GIVEN DATA
*** Block opens ***

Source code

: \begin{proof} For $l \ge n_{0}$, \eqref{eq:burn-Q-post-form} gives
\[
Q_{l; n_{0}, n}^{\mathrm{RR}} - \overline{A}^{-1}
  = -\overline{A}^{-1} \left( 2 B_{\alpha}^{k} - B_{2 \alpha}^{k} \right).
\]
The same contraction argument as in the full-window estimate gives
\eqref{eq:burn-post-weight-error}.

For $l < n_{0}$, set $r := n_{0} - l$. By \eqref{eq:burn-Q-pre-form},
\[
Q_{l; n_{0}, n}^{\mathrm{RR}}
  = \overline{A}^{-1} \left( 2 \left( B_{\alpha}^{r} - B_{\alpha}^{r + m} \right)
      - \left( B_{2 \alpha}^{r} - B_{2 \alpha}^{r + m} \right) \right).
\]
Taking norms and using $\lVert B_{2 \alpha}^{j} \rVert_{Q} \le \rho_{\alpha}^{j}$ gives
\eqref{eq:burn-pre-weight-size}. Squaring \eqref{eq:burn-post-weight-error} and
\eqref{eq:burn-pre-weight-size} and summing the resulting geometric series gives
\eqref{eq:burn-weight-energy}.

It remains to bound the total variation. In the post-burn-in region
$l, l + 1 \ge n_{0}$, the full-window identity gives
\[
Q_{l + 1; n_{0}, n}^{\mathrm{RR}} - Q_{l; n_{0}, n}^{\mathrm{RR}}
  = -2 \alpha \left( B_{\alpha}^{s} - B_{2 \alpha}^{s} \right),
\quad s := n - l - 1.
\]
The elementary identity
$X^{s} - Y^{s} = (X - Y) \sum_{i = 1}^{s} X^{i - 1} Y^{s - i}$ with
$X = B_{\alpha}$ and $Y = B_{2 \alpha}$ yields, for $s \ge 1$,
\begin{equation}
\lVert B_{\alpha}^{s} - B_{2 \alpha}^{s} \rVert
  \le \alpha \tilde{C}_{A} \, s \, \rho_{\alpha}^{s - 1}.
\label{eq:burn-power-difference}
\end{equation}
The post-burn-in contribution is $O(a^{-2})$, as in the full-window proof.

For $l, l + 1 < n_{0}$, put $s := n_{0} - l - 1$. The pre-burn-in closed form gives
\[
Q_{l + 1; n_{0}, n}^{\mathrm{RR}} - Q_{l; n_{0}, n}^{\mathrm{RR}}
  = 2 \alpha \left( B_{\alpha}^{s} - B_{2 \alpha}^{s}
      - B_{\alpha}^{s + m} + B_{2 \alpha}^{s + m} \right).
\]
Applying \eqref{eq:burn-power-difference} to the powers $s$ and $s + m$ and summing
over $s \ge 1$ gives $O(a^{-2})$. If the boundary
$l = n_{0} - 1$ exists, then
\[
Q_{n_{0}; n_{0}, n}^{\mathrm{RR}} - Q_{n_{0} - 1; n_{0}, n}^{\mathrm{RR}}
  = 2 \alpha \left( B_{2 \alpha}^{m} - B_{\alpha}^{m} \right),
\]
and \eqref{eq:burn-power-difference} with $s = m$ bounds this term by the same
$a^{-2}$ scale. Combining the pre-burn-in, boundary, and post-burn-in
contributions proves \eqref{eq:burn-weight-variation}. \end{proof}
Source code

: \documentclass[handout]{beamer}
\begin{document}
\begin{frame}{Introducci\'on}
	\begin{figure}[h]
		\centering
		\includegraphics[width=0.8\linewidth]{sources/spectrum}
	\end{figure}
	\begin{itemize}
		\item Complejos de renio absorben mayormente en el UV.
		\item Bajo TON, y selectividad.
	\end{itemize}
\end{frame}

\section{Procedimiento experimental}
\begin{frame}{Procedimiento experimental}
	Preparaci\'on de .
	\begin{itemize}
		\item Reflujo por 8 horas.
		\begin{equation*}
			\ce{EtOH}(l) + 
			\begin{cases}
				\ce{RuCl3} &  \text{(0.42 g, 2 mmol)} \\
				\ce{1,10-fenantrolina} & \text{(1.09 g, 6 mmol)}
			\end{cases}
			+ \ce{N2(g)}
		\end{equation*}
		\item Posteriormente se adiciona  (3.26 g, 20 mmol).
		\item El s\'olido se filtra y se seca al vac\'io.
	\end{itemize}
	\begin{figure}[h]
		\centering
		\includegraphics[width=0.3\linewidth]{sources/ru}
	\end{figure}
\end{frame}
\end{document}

*** Block closes ***

WHAT THIS TASK INVOLVES
Please reproduce, exactly as written, the lines of the records from the first line through the one containing "Taking norms and".

RESPONSE TO THE TASK
Source code

: \begin{proof} For $l \ge n_{0}$, \eqref{eq:burn-Q-post-form} gives
\[
Q_{l; n_{0}, n}^{\mathrm{RR}} - \overline{A}^{-1}
  = -\overline{A}^{-1} \left( 2 B_{\alpha}^{k} - B_{2 \alpha}^{k} \right).
\]
The same contraction argument as in the full-window estimate gives
\eqref{eq:burn-post-weight-error}.

For $l < n_{0}$, set $r := n_{0} - l$. By \eqref{eq:burn-Q-pre-form},
\[
Q_{l; n_{0}, n}^{\mathrm{RR}}
  = \overline{A}^{-1} \left( 2 \left( B_{\alpha}^{r} - B_{\alpha}^{r + m} \right)
      - \left( B_{2 \alpha}^{r} - B_{2 \alpha}^{r + m} \right) \right).
\]
Taking norms and using $\lVert B_{2 \alpha}^{j} \rVert_{Q} \le \rho_{\alpha}^{j}$ gives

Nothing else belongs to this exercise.